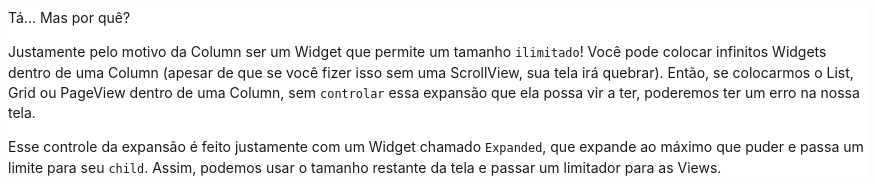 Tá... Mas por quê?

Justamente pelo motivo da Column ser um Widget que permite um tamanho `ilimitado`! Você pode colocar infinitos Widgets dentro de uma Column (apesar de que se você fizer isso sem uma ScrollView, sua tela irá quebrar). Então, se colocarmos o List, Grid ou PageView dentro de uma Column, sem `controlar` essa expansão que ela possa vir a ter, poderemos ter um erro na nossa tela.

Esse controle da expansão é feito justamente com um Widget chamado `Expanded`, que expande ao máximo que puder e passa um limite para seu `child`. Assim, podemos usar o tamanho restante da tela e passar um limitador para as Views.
...
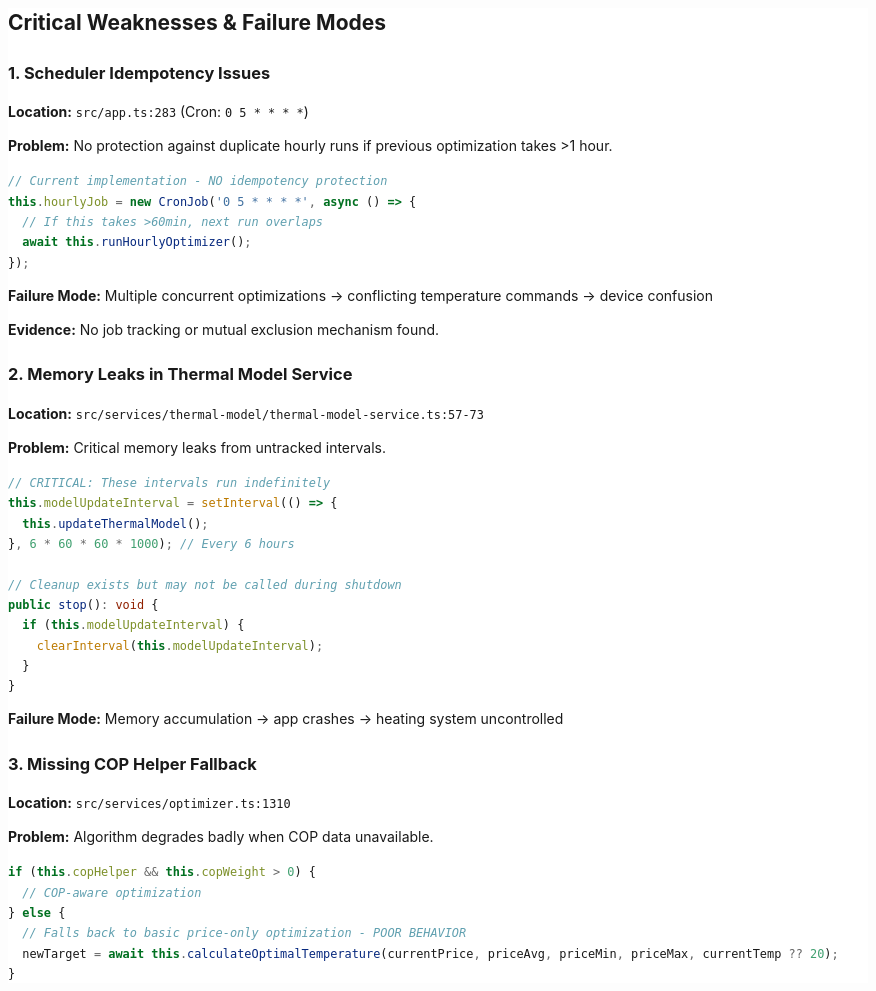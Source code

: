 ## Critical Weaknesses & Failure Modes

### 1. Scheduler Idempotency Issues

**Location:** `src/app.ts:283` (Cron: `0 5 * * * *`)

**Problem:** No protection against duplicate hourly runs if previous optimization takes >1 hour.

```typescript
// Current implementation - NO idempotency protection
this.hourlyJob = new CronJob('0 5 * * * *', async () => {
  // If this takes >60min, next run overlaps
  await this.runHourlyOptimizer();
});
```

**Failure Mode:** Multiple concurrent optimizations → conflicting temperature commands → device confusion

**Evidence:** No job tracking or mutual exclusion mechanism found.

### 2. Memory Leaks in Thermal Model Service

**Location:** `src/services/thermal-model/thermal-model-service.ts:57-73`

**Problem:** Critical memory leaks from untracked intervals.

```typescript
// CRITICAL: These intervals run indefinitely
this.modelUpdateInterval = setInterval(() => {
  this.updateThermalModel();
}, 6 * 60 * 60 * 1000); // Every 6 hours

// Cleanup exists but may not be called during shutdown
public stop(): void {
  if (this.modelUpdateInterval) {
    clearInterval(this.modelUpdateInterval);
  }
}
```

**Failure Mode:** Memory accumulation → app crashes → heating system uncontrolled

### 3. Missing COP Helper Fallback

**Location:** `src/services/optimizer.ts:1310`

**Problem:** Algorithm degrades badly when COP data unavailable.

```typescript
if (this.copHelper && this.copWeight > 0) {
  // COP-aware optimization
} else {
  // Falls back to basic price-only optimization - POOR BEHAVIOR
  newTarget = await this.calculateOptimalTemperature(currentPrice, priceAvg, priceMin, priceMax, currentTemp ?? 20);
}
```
==
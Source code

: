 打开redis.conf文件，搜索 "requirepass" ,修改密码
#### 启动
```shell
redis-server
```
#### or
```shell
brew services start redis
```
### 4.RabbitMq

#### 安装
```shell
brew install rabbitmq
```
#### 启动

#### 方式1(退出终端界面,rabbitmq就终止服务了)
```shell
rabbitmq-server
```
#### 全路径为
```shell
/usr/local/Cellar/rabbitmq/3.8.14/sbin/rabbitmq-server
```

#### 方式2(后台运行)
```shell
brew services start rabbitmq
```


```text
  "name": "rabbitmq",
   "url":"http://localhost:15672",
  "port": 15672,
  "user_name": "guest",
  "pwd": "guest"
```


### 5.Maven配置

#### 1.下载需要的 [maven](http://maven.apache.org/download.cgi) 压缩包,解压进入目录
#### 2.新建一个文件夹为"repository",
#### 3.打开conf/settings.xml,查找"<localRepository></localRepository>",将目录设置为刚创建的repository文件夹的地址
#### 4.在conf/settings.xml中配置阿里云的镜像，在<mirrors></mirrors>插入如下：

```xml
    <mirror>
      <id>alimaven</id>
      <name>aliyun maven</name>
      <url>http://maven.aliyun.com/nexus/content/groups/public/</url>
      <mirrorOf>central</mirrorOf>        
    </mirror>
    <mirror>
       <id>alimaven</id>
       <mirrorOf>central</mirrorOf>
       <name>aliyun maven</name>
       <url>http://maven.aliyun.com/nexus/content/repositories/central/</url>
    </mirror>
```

TRY IT:
What you write out is the stretch of entries from the line containing "Tá... Mas por quê?" to the line containing "Esse controle da", word for word, with both end lines and no pictures.

RESULT:
 Tá... Mas por quê?

Justamente pelo motivo da Column ser um Widget que permite um tamanho `ilimitado`! Você pode colocar infinitos Widgets dentro de uma Column (apesar de que se você fizer isso sem uma ScrollView, sua tela irá quebrar). Então, se colocarmos o List, Grid ou PageView dentro de uma Column, sem `controlar` essa expansão que ela possa vir a ter, poderemos ter um erro na nossa tela.

Esse controle da expansão é feito justamente com um Widget chamado `Expanded`, que expande ao máximo que puder e passa um limite para seu `child`. Assim, podemos usar o tamanho restante da tela e passar um limitador para as Views.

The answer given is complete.